(Items from a data source)
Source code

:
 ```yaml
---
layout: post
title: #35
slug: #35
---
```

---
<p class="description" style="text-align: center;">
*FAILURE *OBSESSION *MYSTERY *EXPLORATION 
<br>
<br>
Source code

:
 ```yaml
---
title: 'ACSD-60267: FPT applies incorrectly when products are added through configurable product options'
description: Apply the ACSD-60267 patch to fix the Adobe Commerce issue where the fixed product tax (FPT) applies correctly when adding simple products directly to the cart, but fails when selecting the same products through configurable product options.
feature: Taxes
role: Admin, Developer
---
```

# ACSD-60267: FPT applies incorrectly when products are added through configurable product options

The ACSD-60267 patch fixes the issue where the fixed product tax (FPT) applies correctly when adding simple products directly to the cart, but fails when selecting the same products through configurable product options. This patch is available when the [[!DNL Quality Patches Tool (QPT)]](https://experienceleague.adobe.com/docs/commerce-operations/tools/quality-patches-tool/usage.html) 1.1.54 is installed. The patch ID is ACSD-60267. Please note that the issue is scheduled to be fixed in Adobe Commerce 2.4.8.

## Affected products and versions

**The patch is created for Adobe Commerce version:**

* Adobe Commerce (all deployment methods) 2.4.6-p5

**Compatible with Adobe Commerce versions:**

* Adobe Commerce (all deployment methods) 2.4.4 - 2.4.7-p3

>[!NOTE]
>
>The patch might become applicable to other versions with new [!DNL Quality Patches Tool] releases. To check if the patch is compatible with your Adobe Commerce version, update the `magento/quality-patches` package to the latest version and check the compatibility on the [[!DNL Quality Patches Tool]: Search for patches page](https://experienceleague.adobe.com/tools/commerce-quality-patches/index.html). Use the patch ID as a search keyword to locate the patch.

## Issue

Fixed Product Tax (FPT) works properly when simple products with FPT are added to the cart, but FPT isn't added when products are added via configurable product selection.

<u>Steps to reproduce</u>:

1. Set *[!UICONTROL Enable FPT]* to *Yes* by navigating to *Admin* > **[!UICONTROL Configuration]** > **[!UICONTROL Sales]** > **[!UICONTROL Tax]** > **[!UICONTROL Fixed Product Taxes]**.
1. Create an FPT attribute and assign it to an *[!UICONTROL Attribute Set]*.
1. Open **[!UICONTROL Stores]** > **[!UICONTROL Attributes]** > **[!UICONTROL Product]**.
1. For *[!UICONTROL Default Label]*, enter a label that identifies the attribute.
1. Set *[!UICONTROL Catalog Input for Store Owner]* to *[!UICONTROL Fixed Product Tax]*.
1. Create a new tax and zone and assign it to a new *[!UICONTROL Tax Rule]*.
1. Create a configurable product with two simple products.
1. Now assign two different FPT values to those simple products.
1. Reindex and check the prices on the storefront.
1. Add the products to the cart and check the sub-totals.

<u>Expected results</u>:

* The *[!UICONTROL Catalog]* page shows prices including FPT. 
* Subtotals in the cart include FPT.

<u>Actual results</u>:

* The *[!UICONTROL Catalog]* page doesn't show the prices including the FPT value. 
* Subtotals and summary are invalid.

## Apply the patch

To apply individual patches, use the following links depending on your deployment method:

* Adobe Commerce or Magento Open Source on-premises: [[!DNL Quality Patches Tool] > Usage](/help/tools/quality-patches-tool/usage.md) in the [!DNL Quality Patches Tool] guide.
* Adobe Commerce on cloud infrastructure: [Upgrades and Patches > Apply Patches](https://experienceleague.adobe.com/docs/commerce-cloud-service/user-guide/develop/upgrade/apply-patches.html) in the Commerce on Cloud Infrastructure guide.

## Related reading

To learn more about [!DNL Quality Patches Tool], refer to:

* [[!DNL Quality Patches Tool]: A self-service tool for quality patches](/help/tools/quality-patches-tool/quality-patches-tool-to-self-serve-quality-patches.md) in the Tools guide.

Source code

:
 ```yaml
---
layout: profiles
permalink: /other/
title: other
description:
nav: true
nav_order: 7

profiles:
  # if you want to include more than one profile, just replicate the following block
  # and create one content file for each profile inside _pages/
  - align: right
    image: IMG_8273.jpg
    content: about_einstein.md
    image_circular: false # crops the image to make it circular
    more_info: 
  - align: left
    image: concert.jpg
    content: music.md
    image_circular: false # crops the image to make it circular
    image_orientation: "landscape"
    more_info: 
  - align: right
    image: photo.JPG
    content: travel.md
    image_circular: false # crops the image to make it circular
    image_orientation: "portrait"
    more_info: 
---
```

*Task item*
Give back all the records above exactly. Keep every word.

*Reply*
Source code

:
 ```yaml
---
layout: post
title: #35
slug: #35
---
```

---
<p class="description" style="text-align: center;">
*FAILURE *OBSESSION *MYSTERY *EXPLORATION 
<br>
<br>
Source code

:
 ```yaml
---
title: 'ACSD-60267: FPT applies incorrectly when products are added through configurable product options'
description: Apply the ACSD-60267 patch to fix the Adobe Commerce issue where the fixed product tax (FPT) applies correctly when adding simple products directly to the cart, but fails when selecting the same products through configurable product options.
feature: Taxes
role: Admin, Developer
---
```

# ACSD-60267: FPT applies incorrectly when products are added through configurable product options

The ACSD-60267 patch fixes the issue where the fixed product tax (FPT) applies correctly when adding simple products directly to the cart, but fails when selecting the same products through configurable product options. This patch is available when the [[!DNL Quality Patches Tool (QPT)]](https://experienceleague.adobe.com/docs/commerce-operations/tools/quality-patches-tool/usage.html) 1.1.54 is installed. The patch ID is ACSD-60267. Please note that the issue is scheduled to be fixed in Adobe Commerce 2.4.8.

## Affected products and versions

**The patch is created for Adobe Commerce version:**

* Adobe Commerce (all deployment methods) 2.4.6-p5

**Compatible with Adobe Commerce versions:**

* Adobe Commerce (all deployment methods) 2.4.4 - 2.4.7-p3

>[!NOTE]
>
>The patch might become applicable to other versions with new [!DNL Quality Patches Tool] releases. To check if the patch is compatible with your Adobe Commerce version, update the `magento/quality-patches` package to the latest version and check the compatibility on the [[!DNL Quality Patches Tool]: Search for patches page](https://experienceleague.adobe.com/tools/commerce-quality-patches/index.html). Use the patch ID as a search keyword to locate the patch.

## Issue

Fixed Product Tax (FPT) works properly when simple products with FPT are added to the cart, but FPT isn't added when products are added via configurable product selection.

<u>Steps to reproduce</u>:

1. Set *[!UICONTROL Enable FPT]* to *Yes* by navigating to *Admin* > **[!UICONTROL Configuration]** > **[!UICONTROL Sales]** > **[!UICONTROL Tax]** > **[!UICONTROL Fixed Product Taxes]**.
1. Create an FPT attribute and assign it to an *[!UICONTROL Attribute Set]*.
1. Open **[!UICONTROL Stores]** > **[!UICONTROL Attributes]** > **[!UICONTROL Product]**.
1. For *[!UICONTROL Default Label]*, enter a label that identifies the attribute.
1. Set *[!UICONTROL Catalog Input for Store Owner]* to *[!UICONTROL Fixed Product Tax]*.
1. Create a new tax and zone and assign it to a new *[!UICONTROL Tax Rule]*.
1. Create a configurable product with two simple products.
1. Now assign two different FPT values to those simple products.
1. Reindex and check the prices on the storefront.
1. Add the products to the cart and check the sub-totals.

<u>Expected results</u>:

* The *[!UICONTROL Catalog]* page shows prices including FPT. 
* Subtotals in the cart include FPT.

<u>Actual results</u>:

* The *[!UICONTROL Catalog]* page doesn't show the prices including the FPT value. 
* Subtotals and summary are invalid.

## Apply the patch

To apply individual patches, use the following links depending on your deployment method:

* Adobe Commerce or Magento Open Source on-premises: [[!DNL Quality Patches Tool] > Usage](/help/tools/quality-patches-tool/usage.md) in the [!DNL Quality Patches Tool] guide.
* Adobe Commerce on cloud infrastructure: [Upgrades and Patches > Apply Patches](https://experienceleague.adobe.com/docs/commerce-cloud-service/user-guide/develop/upgrade/apply-patches.html) in the Commerce on Cloud Infrastructure guide.

## Related reading

To learn more about [!DNL Quality Patches Tool], refer to:

* [[!DNL Quality Patches Tool]: A self-service tool for quality patches](/help/tools/quality-patches-tool/quality-patches-tool-to-self-serve-quality-patches.md) in the Tools guide.

Source code

:
 ```yaml
---
layout: profiles
permalink: /other/
title: other
description:
nav: true
nav_order: 7

profiles:
  # if you want to include more than one profile, just replicate the following block
  # and create one content file for each profile inside _pages/
  - align: right
    image: IMG_8273.jpg
    content: about_einstein.md
    image_circular: false # crops the image to make it circular
    more_info: 
  - align: left
    image: concert.jpg
    content: music.md
    image_circular: false # crops the image to make it circular
    image_orientation: "landscape"
    more_info: 
  - align: right
    image: photo.JPG
    content: travel.md
    image_circular: false # crops the image to make it circular
    image_orientation: "portrait"
    more_info: 
---
```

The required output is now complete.